Big Labor Flying Too Close to the Sun
Fox All Star and syndicated columnist Charles Krauthammer discusses the meaning of the Wisconsin recall election and how taxpayers have finally had enough of Big Labor's power and pocketbook grabs while union bosses claimed mythical societal benefits arose from forced-dues:
Tuesday, June 5, 2012, will be remembered as the beginning of the long decline of the public-sector union. It will follow, and parallel, the shrinking of private-sector unions, now down to less than 7 percent of American workers. The abject failure of the unions to recall Wisconsin Gov. Scott Walker (R) — the first such failure in U.S. history — marks the Icarus moment of government-union power. Wax wings melted, there’s nowhere to go but down.

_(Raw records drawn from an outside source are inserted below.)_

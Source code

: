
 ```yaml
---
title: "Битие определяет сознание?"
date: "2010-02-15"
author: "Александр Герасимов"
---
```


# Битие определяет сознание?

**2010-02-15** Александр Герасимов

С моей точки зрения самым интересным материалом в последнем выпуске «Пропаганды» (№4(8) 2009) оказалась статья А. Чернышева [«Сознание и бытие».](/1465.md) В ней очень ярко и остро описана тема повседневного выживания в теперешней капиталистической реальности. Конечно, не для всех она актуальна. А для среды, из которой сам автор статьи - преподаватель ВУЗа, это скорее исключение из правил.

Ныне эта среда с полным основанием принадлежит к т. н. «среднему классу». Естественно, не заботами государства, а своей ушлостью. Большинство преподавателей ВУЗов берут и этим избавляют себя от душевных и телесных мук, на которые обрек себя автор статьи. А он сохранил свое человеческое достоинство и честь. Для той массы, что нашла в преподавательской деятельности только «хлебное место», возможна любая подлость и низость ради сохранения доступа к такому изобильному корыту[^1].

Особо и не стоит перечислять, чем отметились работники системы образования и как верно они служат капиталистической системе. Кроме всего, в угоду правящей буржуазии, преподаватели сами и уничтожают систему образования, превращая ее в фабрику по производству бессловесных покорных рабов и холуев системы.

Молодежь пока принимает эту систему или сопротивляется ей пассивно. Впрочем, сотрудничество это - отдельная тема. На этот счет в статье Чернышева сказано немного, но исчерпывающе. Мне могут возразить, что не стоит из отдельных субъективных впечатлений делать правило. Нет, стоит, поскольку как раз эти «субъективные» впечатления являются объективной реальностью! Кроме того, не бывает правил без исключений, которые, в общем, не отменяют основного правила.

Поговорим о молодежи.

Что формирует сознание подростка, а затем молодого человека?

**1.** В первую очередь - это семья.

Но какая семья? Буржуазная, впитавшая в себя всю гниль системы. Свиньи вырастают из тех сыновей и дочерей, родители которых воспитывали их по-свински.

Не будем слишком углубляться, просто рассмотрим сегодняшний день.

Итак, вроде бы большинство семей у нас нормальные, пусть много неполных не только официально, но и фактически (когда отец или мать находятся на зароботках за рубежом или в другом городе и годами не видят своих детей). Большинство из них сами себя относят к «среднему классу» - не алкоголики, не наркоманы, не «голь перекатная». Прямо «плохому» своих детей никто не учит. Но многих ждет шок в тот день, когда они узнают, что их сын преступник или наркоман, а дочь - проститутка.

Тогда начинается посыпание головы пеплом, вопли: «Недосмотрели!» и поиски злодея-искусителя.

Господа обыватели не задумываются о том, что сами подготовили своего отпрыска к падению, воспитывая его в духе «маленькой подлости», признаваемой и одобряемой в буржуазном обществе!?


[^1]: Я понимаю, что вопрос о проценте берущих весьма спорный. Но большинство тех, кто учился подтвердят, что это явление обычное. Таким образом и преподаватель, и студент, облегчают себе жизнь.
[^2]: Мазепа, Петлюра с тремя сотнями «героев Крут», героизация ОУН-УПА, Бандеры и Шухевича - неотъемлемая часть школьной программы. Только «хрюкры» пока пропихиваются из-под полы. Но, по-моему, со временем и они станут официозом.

The ultimate significance of Walker’s union reforms has been largely misunderstood. At first, the issue was curtailing outrageous union benefits, far beyond those of the ordinary Wisconsin taxpayer. That became a nonissue when the unions quickly realized that trying to defend the indefensible would render them toxic for the real fight to come.
But as the recall campaign progressed, the Democrats stopped talking about bargaining rights. It was a losing issue. Walker was able to make the case that years of corrupt union-politician back-scratching had been bankrupting the state.
The real threat behind all this, however, was that the new law ended automatic government collection of union dues. That was the unexpressed and politically inexpressible issue. That was the reason the unions finally decided to gamble on a high-risk recall.
Without the thumb of the state tilting the scale by coerced collection, union membership became truly voluntary. Result? Newly freed members rushed for the exits. In less than one year, -AFSCME, the second-largest public-sector union in Wisconsin, has lost more than 50 percent of its membership.